DIRECTIONS: Below are entries to examine: work out how many lines contain the word "Plan", and give only that number.

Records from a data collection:
------------------------------

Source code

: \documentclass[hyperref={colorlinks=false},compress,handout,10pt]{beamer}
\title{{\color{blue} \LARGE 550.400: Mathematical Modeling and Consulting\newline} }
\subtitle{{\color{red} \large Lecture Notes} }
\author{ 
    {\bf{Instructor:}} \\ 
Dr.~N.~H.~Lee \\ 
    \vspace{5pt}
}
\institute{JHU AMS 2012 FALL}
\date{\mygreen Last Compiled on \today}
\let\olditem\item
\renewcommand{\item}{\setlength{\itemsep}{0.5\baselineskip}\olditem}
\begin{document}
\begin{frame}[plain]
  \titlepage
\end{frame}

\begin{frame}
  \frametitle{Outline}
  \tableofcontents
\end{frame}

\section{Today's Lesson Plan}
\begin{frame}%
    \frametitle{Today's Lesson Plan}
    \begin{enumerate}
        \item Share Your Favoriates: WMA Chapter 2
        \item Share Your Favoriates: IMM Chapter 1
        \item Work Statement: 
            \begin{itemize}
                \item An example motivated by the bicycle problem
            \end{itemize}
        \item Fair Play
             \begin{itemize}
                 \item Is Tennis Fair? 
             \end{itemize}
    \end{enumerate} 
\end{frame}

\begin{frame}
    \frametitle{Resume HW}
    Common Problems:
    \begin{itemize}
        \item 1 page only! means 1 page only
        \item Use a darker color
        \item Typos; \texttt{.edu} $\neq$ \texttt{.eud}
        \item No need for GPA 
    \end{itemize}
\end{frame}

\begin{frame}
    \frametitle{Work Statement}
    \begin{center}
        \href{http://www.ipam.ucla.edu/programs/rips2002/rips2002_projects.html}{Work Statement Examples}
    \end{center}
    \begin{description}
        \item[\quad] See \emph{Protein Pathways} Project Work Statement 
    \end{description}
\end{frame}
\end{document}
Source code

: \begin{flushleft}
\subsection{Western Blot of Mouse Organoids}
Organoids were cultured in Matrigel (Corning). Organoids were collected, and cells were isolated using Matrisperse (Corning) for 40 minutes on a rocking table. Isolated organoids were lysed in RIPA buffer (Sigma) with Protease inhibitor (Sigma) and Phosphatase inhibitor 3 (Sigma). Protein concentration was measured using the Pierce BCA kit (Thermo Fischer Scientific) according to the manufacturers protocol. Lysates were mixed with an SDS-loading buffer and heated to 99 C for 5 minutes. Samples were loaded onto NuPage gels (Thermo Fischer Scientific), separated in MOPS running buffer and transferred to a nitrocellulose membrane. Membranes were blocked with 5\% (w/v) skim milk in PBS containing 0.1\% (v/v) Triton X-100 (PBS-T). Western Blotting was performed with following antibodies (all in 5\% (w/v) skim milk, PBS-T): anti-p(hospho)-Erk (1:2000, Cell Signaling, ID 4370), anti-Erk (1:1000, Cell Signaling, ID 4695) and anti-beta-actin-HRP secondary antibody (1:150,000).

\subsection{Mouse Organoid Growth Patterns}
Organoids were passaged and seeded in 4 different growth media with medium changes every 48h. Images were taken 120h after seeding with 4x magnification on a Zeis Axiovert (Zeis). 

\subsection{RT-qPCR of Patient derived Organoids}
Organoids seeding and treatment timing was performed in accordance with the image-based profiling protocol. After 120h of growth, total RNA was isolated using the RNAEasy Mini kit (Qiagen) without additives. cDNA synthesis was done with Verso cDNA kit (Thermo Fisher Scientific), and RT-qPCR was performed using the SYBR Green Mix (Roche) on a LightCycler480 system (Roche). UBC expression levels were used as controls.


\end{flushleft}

------------------------------

SOLUTION FOR THIS TASK: 2